高校の英語教師になるには

どの学部で教員免許を取得するか

高等学校教諭1種免許状(英語)を取得し、採用試験を突破すれば高校で教鞭をとることができます。

この免状は外国語系の学部学科で教職課程を履修すれば取得可能です。教育学部の英語教育専攻でも取得することができます。

いずれにしても、中学校の免許状も併せて取得しておくと中高一貫の私立を受ける際に有利になるため、なるべく中高一括での取得を目指しましょう。

留学経験は強みに

教員免許は所定の単位を取得することで自動的に付与されます。特別な試験が課されているわけではないので、取るだけであれば比較的容易であるというのが正直なところです。

その分、各々の実力差が出やすいのがこの職業の大きな特徴です。中でも英語の教師は英語力という傍目からもはっきりと分かる物差しで実力を測られてしまいがちです。

授業内での発音一つとっても生徒は厳しい目で見ているのも事実です。

もちろん、教師の実力はこれだけで判断できるものではありません。しかし、英語を専門として教壇に立つ以上、十分に努力を積んで実力をつけておくべきでしょう。

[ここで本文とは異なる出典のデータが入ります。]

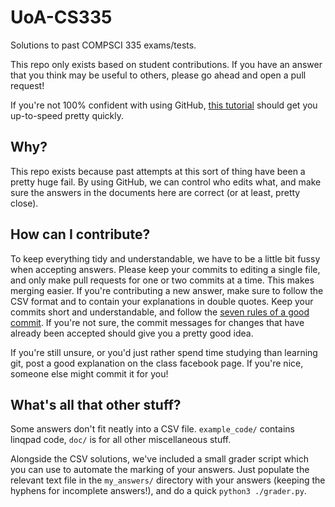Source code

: # UoA-CS335

Solutions to past COMPSCI 335 exams/tests.

This repo only exists based on student contributions. If you have an answer that you think may be useful to others, please go ahead and open a pull request!

If you're not 100% confident with using GitHub, [this tutorial](https://guides.github.com/activities/contributing-to-open-source/) should get you up-to-speed pretty quickly.

## Why?

This repo exists because past attempts at this sort of thing have been a pretty huge fail. By using GitHub, we can control who edits what, and make sure the answers in the documents here are correct (or at least, pretty close).

## How can I contribute?

To keep everything tidy and understandable, we have to be a little bit fussy when accepting answers. Please keep your commits to editing a single file, and only make pull requests for one or two commits at a time. This makes merging easier. If you're contributing a new answer, make sure to follow the CSV format and to contain your explanations in double quotes. Keep your commits short and understandable, and follow the [seven rules of a good commit](http://chris.beams.io/posts/git-commit/). If you're not sure, the commit messages for changes that have already been accepted should give you a pretty good idea.

If you're still unsure, or you'd just rather spend time studying than learning git, post a good explanation on the class facebook page. If you're nice, someone else might commit it for you!

## What's all that other stuff?

Some answers don't fit neatly into a CSV file. `example_code/` contains linqpad code, `doc/` is for all other miscellaneous stuff.

Alongside the CSV solutions, we've included a small grader script which you can use to automate the marking of your answers. Just populate the relevant text file in the `my_answers/` directory with your answers (keeping the hyphens for incomplete answers!), and do a quick `python3 ./grader.py`.


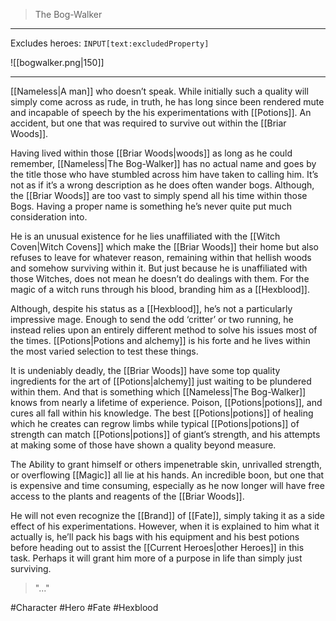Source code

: >The Bog-Walker
---

Excludes heroes: `INPUT[text:excludedProperty]`

![[bogwalker.png|150]]

---
[[Nameless|A man]] who doesn’t speak. While initially such a quality will simply come across as rude, in truth, he has long since been rendered mute and incapable of speech by the his experimentations with [[Potions]]. An accident, but one that was required to survive out within the [[Briar Woods]].

Having lived within those [[Briar Woods|woods]] as long as he could remember, [[Nameless|The Bog-Walker]] has no actual name and goes by the title those who have stumbled across him have taken to calling him. It’s not as if it’s a wrong description as he does often wander bogs. Although, the [[Briar Woods]] are too vast to simply spend all his time within those Bogs. Having a proper name is something he’s never quite put much consideration into.

He is an unusual existence for he lies unaffiliated with the [[Witch Coven|Witch Covens]] which make the [[Briar Woods]] their home but also refuses to leave for whatever reason, remaining within that hellish woods and somehow surviving within it. But just because he is unaffiliated with those Witches, does not mean he doesn’t do dealings with them. For the magic of a witch runs through his blood, branding him as a [[Hexblood]].

Although, despite his status as a [[Hexblood]], he’s not a particularly impressive mage. Enough to send the odd ‘critter’ or two running, he instead relies upon an entirely different method to solve his issues most of the times. [[Potions|Potions and alchemy]] is his forte and he lives within the most varied selection to test these things.

It is undeniably deadly, the [[Briar Woods]] have some top quality ingredients for the art of [[Potions|alchemy]] just waiting to be plundered within them. And that is something which [[Nameless|The Bog-Walker]] knows from nearly a lifetime of experience. Poison, [[Potions|potions]], and cures all fall within his knowledge. The best [[Potions|potions]] of healing which he creates can regrow limbs while typical [[Potions|potions]] of strength can match [[Potions|potions]] of giant’s strength, and his attempts at making some of those have shown a quality beyond measure.

The Ability to grant himself or others impenetrable skin, unrivalled strength, or overflowing [[Magic]] all lie at his hands. An incredible boon, but one that is expensive and time consuming, especially as he now longer will have free access to the plants and reagents of the [[Briar Woods]]. 

He will not even recognize the [[Brand]] of [[Fate]], simply taking it as a side effect of his experimentations. However, when it is explained to him what it actually is, he’ll pack his bags with his equipment and his best potions before heading out to assist the [[Current Heroes|other Heroes]] in this task. Perhaps it will grant him more of a purpose in life than simply just surviving.

>"..."

#Character #Hero #Fate #Hexblood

留学経験は英語力を高めるだけでなく、海外の文化を生徒に語ることができるという点で大きな武器になります。チャンスがあれば経験しておくことを強く勧めます。

国内でも英会話教室に通ったり、英検やTOEICを受検したりするなどして英語力を高める努力は怠らないようにしましょう。

比較的門戸は広い

主要5教科に含まれる英語科は毎年一定数の採用があります。公立での勤務を希望している人は採用試験の対策を十分にし万全を期して臨めば大いにチャンスはあるでしょう。

ただし自治体によっては中学校との一括採用制をとっているところもあるため、合格しても高校での採用とならないこともあります。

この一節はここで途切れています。